Tempo di acquisizioni: ritorna lo shopping hi-tech

Aziende

Pesce grande mangia pesce piccolo. Nel mercato è di nuovo l’ora di fusioni e acquisizioni. Aspettando la ripresa. Oracle non ha mai cessato di farle (quella di Sun è solo la più grande, ma non la più recente); i russi di Digital Sky Technologies si aggiudicano pezzettini di Facebook; Xerox ha acquistato Acs, mentre Dell ha comprato Perot Systems. Cisco ha lanciato un’Opa per Tandberg e Adobe ha fatto shopping con Ominture. Google si è comprata ReCaptcha. Dopo lo tsunami finanziario del 2008 e gli sconquassi di borsa, è insomma tornato il tempo dell’M&A: se la ripresa è fragile, acquisire è la via più comoda per crescere

C’è chi non ha mai smesso di acquisire: Oracle, una delle poche a non aver quasi sofferto la recessione, prima e dopo aver comprato Sun (ma ora la chiusura dell’operazione è slittata, per via dell’Antitrust europeo), ha continuato imperterrita i suoi takeover. Ma anche Acer ha comprato a fine luglio il 30% di Olidata, Nokia ha acquisito il social network DoppIr (e forse sta corteggiando Palm), Google si è comprata ReCaptcha.

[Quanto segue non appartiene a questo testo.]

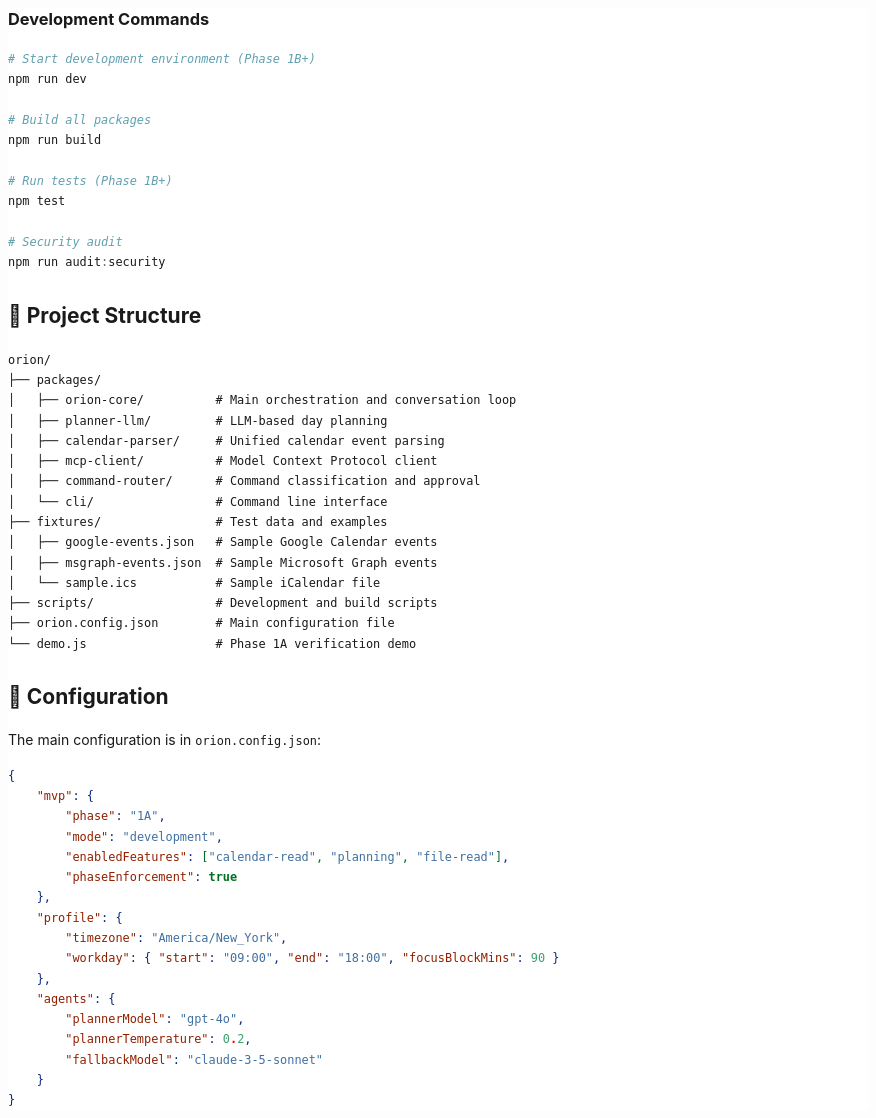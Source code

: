 ### Development Commands

```powershell
# Start development environment (Phase 1B+)
npm run dev

# Build all packages
npm run build

# Run tests (Phase 1B+)
npm test

# Security audit
npm run audit:security
```

## 📁 Project Structure

```
orion/
├── packages/
│   ├── orion-core/          # Main orchestration and conversation loop
│   ├── planner-llm/         # LLM-based day planning
│   ├── calendar-parser/     # Unified calendar event parsing
│   ├── mcp-client/          # Model Context Protocol client
│   ├── command-router/      # Command classification and approval
│   └── cli/                 # Command line interface
├── fixtures/                # Test data and examples
│   ├── google-events.json   # Sample Google Calendar events
│   ├── msgraph-events.json  # Sample Microsoft Graph events
│   └── sample.ics           # Sample iCalendar file
├── scripts/                 # Development and build scripts
├── orion.config.json        # Main configuration file
└── demo.js                  # Phase 1A verification demo
```

## 🔧 Configuration

The main configuration is in `orion.config.json`:

```json
{
	"mvp": {
		"phase": "1A",
		"mode": "development",
		"enabledFeatures": ["calendar-read", "planning", "file-read"],
		"phaseEnforcement": true
	},
	"profile": {
		"timezone": "America/New_York",
		"workday": { "start": "09:00", "end": "18:00", "focusBlockMins": 90 }
	},
	"agents": {
		"plannerModel": "gpt-4o",
		"plannerTemperature": 0.2,
		"fallbackModel": "claude-3-5-sonnet"
	}
}
```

Intanto McAfee ha messo nel carrello della spesa MX Logic, CA invece NetQos, e Adobe ha fatto shopping con Omniture.

Tra i big, Xerox si aggiudica Acs per 6,4 miliardi di dollari, Dell ha comprato Perot Systems. Cisco ha infine lanciato un’offerta di acquisto per Tandberg per rafforzarsi nelle videoconferenze (mentre l’Europa rischia di perdere un suo player IT).

Nel risiko delle Tlc, Deutsche Telekom sta corteggiando Sprint, che ha acquisito Virgin Mobile Usa; invece nel Regno Unito, Orange e T-Mobile Uk hanno annunciato la fusione.

Anche l’Italia non è rimasta fuori dai giochi: Acer ha comprato a fine luglio il 30% di Olidata; e Liquida ha messo le mani su BlogBabel.